**Instructions to follow:**
Using the records that appear below, write out exactly the lines from the one with "Plötzlich sass eine" through the one with "ihnen richtig erscheint\dots", keeping both end lines.

**Input:**
<<<<

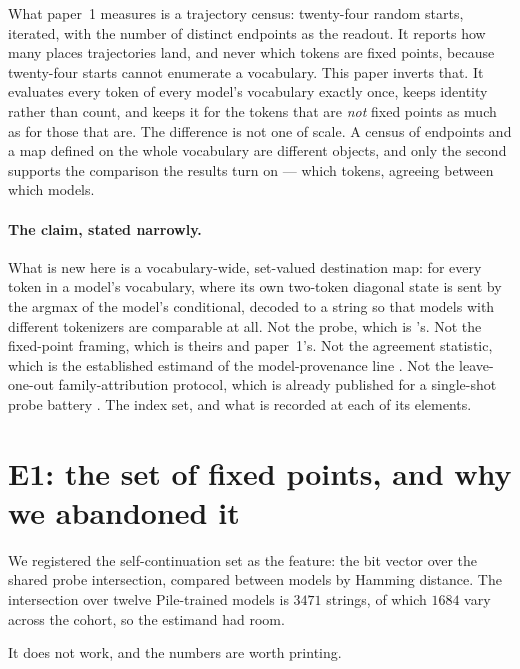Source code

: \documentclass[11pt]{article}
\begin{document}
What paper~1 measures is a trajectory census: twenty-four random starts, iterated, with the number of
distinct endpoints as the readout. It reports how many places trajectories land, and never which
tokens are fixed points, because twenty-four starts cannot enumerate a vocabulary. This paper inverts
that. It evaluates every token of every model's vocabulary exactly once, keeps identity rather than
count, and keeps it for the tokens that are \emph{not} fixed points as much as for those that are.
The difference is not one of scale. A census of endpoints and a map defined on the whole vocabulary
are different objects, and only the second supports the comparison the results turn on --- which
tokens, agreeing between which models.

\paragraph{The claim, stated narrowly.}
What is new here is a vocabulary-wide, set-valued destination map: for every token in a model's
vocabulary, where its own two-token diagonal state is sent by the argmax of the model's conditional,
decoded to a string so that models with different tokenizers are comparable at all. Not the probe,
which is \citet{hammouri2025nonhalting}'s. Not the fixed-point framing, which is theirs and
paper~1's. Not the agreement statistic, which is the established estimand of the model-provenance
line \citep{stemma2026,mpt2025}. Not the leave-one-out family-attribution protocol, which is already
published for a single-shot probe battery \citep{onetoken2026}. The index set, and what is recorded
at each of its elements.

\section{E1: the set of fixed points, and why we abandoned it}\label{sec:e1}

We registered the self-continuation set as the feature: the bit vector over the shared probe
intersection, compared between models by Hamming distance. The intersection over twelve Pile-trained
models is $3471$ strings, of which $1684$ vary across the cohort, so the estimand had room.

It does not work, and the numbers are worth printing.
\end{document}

>>>>
<<<<

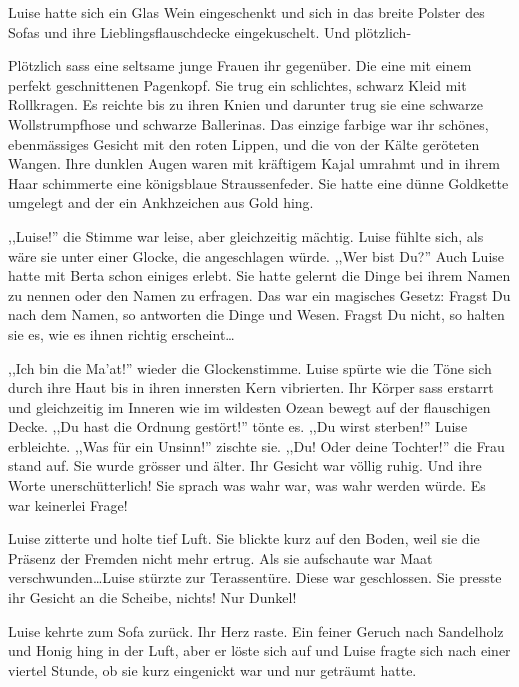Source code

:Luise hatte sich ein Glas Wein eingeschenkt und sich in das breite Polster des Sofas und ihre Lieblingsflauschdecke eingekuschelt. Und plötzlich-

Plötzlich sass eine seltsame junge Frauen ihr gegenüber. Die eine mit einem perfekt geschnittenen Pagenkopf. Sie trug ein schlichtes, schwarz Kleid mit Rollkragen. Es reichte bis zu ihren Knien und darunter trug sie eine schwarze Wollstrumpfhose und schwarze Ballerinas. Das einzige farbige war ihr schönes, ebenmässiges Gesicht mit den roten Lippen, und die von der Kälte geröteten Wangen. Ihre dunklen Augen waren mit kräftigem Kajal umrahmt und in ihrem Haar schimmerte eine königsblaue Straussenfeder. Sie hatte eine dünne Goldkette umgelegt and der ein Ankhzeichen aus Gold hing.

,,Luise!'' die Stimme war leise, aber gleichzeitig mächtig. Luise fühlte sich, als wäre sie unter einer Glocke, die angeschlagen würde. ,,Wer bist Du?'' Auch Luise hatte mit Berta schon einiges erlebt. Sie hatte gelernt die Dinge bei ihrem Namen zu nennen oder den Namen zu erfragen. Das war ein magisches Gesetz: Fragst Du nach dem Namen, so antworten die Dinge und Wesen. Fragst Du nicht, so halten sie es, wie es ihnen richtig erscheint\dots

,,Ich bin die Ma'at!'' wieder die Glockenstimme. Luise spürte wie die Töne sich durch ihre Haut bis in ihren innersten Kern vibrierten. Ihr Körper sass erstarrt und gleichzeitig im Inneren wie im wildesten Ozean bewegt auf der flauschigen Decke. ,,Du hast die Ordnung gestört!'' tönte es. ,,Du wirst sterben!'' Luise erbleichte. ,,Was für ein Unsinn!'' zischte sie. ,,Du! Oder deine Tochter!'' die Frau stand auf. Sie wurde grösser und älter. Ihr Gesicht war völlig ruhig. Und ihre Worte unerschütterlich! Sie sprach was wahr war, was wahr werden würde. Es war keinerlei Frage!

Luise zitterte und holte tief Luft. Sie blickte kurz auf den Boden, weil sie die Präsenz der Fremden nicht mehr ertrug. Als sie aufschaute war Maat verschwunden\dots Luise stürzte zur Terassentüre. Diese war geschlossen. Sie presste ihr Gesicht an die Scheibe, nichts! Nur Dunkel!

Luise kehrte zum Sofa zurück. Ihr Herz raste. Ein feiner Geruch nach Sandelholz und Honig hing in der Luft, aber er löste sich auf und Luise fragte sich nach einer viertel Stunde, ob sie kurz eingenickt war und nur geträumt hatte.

>>>>
<<<<

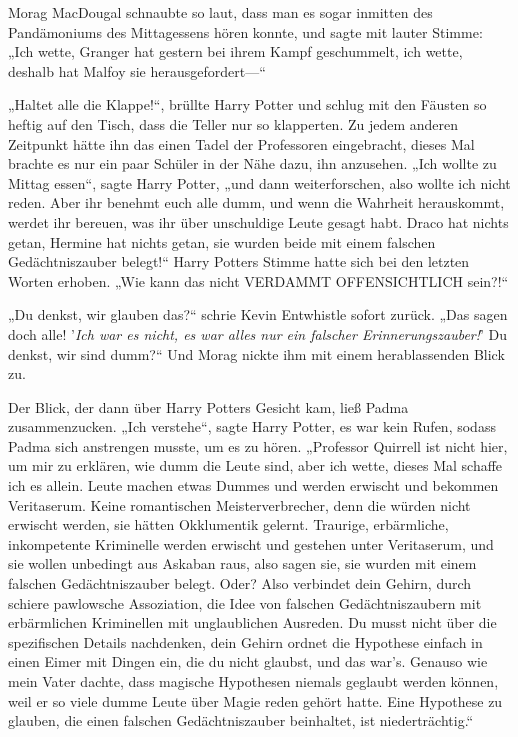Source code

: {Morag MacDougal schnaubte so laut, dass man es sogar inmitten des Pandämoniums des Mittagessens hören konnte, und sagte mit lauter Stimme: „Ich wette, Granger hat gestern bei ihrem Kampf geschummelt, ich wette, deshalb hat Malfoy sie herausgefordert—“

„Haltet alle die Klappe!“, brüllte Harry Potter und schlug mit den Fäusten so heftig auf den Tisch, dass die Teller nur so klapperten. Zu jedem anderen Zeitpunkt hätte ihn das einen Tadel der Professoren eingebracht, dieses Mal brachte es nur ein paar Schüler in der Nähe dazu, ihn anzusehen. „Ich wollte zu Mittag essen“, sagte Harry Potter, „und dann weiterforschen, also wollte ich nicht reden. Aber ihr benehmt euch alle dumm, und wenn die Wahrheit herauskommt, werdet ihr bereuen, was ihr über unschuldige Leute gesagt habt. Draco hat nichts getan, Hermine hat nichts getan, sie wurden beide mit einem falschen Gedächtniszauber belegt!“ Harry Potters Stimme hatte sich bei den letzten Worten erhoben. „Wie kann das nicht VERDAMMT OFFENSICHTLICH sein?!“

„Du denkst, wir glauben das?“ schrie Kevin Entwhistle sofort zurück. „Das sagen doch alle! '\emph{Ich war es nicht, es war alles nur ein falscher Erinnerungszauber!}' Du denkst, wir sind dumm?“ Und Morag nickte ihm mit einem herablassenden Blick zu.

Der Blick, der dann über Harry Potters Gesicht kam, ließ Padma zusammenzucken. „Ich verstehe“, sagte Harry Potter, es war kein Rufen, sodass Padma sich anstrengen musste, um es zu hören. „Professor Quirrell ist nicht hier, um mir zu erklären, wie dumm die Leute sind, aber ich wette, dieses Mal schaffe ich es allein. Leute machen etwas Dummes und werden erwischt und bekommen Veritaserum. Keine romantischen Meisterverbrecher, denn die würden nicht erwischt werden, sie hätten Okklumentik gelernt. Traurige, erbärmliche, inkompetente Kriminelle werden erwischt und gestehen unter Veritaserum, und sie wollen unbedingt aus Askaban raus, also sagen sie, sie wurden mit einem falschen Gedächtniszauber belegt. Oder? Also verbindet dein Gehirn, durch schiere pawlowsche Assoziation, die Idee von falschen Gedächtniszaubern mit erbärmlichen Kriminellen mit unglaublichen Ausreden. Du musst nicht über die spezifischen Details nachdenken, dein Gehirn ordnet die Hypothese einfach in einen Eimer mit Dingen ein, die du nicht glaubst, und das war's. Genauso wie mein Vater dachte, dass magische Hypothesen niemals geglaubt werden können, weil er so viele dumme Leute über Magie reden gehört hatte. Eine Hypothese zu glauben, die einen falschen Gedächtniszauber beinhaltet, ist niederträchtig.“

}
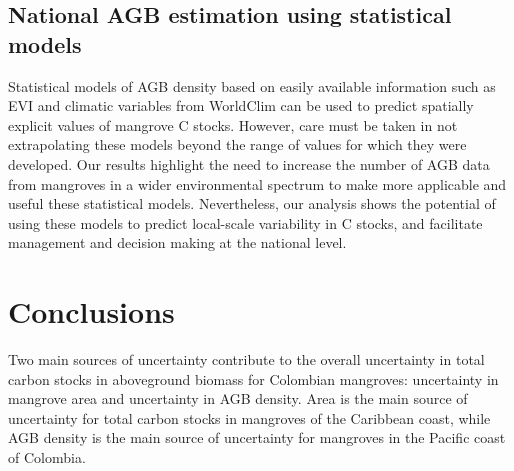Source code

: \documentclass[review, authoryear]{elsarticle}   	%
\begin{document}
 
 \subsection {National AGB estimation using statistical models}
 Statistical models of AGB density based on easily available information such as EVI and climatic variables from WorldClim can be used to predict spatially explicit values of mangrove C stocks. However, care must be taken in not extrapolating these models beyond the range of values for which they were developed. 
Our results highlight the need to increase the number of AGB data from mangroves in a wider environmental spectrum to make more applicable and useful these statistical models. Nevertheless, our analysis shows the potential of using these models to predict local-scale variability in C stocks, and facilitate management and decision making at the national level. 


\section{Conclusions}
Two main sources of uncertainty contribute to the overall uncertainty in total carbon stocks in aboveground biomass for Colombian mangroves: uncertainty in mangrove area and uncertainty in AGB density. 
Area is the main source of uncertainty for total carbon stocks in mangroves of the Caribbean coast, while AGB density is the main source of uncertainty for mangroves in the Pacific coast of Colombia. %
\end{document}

>>>>

**Finished task:**
Plötzlich sass eine seltsame junge Frauen ihr gegenüber. Die eine mit einem perfekt geschnittenen Pagenkopf. Sie trug ein schlichtes, schwarz Kleid mit Rollkragen. Es reichte bis zu ihren Knien und darunter trug sie eine schwarze Wollstrumpfhose und schwarze Ballerinas. Das einzige farbige war ihr schönes, ebenmässiges Gesicht mit den roten Lippen, und die von der Kälte geröteten Wangen. Ihre dunklen Augen waren mit kräftigem Kajal umrahmt und in ihrem Haar schimmerte eine königsblaue Straussenfeder. Sie hatte eine dünne Goldkette umgelegt and der ein Ankhzeichen aus Gold hing.

,,Luise!'' die Stimme war leise, aber gleichzeitig mächtig. Luise fühlte sich, als wäre sie unter einer Glocke, die angeschlagen würde. ,,Wer bist Du?'' Auch Luise hatte mit Berta schon einiges erlebt. Sie hatte gelernt die Dinge bei ihrem Namen zu nennen oder den Namen zu erfragen. Das war ein magisches Gesetz: Fragst Du nach dem Namen, so antworten die Dinge und Wesen. Fragst Du nicht, so halten sie es, wie es ihnen richtig erscheint\dots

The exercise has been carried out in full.